# Tenants in my investment property have approached me to buy and seem keen.



## eimearnid (23 Feb 2010)

Tenants in my investment property have approached me to buy and seem keen. 

The offer on the table from them would see me with about a 50k profit after fees/mortgages paid off.

What I'm wondering is should I sell? I don't need to sell it but would like an opinion on whether it would be prudent to cash in now - I was originally hoping to keep it as a pension of sorts as I am self employed - I'm 35 yrs of age.
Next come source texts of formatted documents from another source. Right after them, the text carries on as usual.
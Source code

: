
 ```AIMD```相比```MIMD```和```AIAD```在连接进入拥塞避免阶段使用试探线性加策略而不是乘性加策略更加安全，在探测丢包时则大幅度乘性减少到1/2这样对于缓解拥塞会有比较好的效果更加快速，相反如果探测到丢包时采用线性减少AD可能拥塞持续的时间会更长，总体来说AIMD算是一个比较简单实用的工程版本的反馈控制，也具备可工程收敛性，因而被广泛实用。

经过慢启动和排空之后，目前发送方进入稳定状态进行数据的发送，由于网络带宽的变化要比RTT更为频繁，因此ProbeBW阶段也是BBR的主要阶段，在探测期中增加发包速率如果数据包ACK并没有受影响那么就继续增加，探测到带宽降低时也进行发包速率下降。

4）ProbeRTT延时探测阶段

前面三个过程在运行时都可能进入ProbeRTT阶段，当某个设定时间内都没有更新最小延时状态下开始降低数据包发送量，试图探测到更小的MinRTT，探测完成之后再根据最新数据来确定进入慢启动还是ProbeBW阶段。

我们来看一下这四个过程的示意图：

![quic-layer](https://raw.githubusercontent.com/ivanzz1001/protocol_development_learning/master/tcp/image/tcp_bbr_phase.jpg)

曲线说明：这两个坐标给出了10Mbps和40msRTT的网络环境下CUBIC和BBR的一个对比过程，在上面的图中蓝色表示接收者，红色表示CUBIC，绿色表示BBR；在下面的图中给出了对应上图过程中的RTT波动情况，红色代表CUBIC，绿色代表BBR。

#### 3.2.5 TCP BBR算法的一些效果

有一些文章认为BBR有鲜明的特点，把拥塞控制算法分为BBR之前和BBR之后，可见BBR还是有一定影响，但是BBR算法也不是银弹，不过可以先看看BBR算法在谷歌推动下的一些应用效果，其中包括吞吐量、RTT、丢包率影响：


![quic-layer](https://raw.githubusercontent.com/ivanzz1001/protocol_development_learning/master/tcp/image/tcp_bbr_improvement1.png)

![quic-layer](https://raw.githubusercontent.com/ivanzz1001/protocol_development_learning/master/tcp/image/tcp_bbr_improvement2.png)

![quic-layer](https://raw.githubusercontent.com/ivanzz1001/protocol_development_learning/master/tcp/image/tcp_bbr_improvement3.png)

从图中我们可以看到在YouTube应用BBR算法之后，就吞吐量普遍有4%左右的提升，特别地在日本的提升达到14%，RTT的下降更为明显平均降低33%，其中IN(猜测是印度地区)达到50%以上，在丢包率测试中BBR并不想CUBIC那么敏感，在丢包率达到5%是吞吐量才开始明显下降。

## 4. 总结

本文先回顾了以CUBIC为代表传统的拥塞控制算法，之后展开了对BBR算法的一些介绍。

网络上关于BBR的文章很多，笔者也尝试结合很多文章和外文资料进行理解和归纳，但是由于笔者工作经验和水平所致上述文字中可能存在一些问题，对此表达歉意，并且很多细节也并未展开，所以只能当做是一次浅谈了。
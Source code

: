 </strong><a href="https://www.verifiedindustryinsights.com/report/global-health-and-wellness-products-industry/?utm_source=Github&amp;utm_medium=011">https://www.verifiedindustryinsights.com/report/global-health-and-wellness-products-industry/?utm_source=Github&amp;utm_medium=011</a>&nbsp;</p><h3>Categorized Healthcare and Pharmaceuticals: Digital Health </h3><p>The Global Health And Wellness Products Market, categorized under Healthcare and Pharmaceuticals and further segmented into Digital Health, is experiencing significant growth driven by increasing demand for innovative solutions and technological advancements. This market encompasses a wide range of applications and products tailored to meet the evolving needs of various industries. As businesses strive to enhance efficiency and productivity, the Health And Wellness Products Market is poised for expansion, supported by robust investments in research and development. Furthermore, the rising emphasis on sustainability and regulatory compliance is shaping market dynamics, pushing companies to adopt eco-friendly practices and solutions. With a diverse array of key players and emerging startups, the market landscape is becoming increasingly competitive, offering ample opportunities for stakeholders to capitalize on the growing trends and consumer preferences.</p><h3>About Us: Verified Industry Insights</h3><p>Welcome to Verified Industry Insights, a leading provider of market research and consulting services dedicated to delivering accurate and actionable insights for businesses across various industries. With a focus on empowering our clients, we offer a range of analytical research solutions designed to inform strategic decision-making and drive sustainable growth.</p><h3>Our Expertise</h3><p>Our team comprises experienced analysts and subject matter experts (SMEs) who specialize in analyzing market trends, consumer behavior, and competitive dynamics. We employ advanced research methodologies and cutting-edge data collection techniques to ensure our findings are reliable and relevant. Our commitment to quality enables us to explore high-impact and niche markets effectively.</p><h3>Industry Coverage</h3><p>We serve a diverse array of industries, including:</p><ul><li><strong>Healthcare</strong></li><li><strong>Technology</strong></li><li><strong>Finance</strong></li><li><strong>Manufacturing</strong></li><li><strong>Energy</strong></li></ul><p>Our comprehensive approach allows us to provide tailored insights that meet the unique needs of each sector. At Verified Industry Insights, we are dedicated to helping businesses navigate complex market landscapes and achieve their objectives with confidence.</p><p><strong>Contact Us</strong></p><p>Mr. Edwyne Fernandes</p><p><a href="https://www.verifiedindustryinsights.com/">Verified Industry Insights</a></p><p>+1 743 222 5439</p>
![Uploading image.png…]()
Any comments greatly appreciated.


----------



## jhegarty (23 Feb 2010)

*Re: Should I sell?*

None of us know what way prices are going to go.

I think it depends on when you might need the money. If they is for your retirement in 30 years time then ride out the current problems. 

If you need the money in the next 2 years then I would cash in now to be safe.


----------



## eimearnid (23 Feb 2010)

*Re: Should I sell?*

Thanks for that. I would have been happy to hang on only that they  approached me and I know it would be quite difficult to shift otherwise  and difficult for God knows how long .... the only reservation about  keeping it is that its in a rural part of the country not close to any  of the main cities so part of me thinks what will this part of the  country be like in 30 yrs if I do hang on... 
Thanks again for your post. I know its nothing compared the plight of  some people's posts but everyone has their own situation...


----------



## lucozade (23 Feb 2010)

*Re: Should I sell?*

You never go poor taking a profit!


----------



## batty (23 Feb 2010)

*Re: Should I sell?*



lucozade said:


> You never go poor taking a profit!


 
A bird in the hand?


----------



## RMCF (23 Feb 2010)

*Re: Should I sell?*

You are making a guaranteed profit of 50k on a property when the majority of people are struggling even to get viewers for theirs.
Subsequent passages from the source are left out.